= Beginning of Section =

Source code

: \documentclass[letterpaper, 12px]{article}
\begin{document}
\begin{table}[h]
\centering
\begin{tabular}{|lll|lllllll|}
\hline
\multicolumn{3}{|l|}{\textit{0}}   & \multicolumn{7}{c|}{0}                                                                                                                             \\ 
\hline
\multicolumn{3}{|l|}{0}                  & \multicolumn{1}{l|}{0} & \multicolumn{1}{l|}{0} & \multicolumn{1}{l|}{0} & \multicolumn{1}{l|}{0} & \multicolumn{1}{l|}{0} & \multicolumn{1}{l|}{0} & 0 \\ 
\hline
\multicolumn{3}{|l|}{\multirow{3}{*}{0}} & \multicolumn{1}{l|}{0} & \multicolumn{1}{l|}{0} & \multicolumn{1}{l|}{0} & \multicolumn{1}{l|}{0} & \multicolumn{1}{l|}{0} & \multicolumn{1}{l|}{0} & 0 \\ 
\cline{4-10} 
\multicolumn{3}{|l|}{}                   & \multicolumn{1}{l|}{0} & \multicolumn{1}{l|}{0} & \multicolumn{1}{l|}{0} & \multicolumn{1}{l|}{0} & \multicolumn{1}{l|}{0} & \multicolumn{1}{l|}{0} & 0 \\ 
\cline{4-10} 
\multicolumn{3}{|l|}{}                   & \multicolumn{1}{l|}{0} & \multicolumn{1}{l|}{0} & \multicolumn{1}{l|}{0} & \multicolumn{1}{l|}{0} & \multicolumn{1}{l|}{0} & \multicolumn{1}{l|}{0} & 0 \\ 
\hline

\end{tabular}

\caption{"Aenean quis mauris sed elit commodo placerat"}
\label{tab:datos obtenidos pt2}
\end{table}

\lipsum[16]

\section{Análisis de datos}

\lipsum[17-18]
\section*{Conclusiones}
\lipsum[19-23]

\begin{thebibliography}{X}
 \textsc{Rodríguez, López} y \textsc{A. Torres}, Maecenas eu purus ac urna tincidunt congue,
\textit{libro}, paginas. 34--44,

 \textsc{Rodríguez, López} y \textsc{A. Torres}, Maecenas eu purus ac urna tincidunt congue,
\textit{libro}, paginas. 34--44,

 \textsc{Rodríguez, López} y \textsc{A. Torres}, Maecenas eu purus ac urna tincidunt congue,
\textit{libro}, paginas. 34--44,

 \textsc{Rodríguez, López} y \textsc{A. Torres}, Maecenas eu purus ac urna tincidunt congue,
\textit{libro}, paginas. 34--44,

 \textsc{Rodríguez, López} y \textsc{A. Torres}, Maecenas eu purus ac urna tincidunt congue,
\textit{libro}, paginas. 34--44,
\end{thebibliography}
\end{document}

= End of Section =

Work out how many lines of the data include the word "datos", and write that number alone.

→ Answer box:
2